Balanced Tidset-based Parallel FP-tree Algorithm for the Frequent Pattern Mining

Started by aruljothi, Apr 11, 2009, 06:55 PM

Previous topic - Next topic


Mining frequent patterns from transaction-oriented database is an important problem. Frequent patterns are essential for generate association rules, time series, etc. Most of frequent patterns mining algorithm can be classified into two categories: generate-and-test approach (Apriori-like) and pattern growth approach (FP-tree). In recent times, many methods have been proposed for solving this problem based on FP-tree, because this approach can reduce the number of database scan. However, even for pattern growth methods, the execution time grows rapidly when the database size is getting large and the given support is small. Therefore, parallel-distributed computing is a good strategy to solve this problem. Some parallel algorithms have been proposed, but the execution time is costly when the database size is large. In this paper, we proposed an efficient parallel and distributed mining algorithm—Balanced Tidset Parallel FP-tree (BTP-tree) algorithm on grid computing system. Grid system is a heterogeneous computing environment, our proposed method can balance the loading according to the tree depth and width.

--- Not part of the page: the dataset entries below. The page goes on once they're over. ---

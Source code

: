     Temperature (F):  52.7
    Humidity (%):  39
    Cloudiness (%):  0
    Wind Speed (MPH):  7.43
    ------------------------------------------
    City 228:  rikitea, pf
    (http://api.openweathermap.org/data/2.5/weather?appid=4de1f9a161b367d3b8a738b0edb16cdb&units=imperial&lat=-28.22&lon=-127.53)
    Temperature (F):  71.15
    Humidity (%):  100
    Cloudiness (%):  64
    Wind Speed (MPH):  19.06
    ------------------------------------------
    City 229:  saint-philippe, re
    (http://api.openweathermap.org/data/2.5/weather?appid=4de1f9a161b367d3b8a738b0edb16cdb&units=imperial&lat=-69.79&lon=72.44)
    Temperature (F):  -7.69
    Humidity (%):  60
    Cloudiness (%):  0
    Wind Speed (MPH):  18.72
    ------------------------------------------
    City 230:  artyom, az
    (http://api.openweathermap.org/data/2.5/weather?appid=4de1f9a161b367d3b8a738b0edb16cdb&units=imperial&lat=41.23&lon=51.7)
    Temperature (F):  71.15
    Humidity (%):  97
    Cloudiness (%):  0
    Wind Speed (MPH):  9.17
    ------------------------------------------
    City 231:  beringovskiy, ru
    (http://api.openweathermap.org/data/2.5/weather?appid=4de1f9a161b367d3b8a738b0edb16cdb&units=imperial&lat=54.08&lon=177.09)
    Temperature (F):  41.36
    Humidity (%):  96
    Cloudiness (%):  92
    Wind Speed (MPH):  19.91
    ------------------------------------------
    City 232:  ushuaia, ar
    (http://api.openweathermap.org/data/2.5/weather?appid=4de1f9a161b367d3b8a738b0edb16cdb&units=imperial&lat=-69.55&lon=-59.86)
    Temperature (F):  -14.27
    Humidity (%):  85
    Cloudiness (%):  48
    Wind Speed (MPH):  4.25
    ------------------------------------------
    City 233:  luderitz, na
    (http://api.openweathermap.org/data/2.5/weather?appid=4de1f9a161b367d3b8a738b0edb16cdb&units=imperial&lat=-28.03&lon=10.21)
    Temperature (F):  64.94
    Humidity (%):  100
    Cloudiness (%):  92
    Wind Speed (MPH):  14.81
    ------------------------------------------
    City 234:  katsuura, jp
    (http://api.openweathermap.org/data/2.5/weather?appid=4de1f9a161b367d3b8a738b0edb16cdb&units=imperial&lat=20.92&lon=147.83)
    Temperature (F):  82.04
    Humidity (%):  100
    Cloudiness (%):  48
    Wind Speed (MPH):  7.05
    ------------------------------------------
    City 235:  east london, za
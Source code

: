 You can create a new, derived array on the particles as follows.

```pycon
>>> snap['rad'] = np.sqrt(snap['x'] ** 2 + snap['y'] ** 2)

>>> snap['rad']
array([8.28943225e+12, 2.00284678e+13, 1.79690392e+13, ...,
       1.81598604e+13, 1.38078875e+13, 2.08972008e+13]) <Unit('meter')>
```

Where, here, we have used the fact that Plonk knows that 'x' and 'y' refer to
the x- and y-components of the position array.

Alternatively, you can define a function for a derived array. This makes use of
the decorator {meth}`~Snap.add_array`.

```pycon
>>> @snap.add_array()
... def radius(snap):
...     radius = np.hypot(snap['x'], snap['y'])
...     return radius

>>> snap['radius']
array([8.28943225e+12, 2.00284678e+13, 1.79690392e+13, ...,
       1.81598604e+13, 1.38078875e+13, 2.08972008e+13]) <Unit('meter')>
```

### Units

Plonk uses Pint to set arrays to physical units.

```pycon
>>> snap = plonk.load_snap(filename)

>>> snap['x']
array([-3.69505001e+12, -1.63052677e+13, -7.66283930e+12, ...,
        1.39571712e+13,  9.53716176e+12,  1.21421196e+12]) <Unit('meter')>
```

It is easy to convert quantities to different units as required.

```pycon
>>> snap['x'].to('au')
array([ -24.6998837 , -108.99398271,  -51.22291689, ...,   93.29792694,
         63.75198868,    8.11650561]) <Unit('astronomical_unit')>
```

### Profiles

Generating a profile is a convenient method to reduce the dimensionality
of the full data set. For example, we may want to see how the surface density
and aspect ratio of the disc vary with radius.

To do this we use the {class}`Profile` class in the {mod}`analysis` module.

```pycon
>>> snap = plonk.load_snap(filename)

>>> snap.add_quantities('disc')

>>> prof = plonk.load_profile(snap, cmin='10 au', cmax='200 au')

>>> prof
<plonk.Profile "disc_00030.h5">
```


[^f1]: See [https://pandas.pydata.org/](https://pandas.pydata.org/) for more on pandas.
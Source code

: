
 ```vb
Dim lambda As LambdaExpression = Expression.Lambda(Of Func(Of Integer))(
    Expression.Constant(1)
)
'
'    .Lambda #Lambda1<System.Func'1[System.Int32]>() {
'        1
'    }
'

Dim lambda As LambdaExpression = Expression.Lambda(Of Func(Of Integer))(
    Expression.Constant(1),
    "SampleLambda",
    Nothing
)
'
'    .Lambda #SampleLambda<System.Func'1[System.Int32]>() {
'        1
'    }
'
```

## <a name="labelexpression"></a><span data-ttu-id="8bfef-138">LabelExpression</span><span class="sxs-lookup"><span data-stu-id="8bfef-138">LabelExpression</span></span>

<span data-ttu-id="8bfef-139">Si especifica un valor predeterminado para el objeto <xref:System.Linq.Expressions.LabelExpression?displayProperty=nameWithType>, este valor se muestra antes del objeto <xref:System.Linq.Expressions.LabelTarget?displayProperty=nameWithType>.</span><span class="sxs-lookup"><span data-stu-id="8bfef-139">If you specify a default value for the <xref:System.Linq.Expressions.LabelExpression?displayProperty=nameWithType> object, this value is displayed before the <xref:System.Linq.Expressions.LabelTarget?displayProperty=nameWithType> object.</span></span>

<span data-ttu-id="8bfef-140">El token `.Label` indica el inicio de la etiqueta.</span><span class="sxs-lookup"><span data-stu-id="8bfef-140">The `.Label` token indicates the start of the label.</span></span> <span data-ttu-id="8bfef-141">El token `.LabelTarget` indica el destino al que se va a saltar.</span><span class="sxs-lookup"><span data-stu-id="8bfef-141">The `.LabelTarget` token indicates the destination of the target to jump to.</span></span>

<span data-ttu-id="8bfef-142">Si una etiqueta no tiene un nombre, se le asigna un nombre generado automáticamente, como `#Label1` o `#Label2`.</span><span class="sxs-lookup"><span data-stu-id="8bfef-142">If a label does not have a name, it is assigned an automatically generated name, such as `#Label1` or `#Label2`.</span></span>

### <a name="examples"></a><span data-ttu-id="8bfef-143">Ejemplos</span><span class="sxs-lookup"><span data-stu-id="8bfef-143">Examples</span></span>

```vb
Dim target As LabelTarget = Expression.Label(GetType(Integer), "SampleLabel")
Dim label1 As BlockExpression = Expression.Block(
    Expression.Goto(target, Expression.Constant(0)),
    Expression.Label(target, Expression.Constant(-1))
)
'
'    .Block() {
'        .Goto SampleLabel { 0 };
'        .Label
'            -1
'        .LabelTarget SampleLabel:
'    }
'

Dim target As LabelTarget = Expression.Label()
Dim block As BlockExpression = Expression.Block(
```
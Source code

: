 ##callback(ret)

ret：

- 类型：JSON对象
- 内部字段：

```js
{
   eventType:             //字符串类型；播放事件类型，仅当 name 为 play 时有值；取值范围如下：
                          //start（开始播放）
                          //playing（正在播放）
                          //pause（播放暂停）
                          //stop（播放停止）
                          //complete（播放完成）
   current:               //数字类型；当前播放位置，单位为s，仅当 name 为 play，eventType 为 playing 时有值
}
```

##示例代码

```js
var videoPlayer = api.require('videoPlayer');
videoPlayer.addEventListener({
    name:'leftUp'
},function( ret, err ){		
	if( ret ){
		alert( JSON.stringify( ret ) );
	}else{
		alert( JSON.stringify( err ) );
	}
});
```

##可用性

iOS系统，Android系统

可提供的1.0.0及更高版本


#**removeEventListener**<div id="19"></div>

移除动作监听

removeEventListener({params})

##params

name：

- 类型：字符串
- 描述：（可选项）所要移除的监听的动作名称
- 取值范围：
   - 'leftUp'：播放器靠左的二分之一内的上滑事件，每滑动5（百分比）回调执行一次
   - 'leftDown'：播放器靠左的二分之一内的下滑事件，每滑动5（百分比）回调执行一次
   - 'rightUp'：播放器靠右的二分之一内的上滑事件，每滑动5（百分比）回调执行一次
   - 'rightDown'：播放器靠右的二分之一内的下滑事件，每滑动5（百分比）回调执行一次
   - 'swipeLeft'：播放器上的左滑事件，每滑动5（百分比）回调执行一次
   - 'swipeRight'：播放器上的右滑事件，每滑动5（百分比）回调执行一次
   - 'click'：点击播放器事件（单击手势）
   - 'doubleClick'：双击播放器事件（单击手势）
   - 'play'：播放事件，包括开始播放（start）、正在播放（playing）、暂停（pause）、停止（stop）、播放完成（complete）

In order to exchange transactions efficiently, transaction identification set (Tidset) was used to directly select transactions instead of scanning database. BTP-tree, TPFP-tree and PFP-tree were implemented and the datasets generated by IBM Quest Synthetic Data Generator are used to verify the performance of BTP-tree. The experimental results show that BTP-tree can reduce the execution time significantly and has better loading balance capability than TPFP-tree and PFP-tree.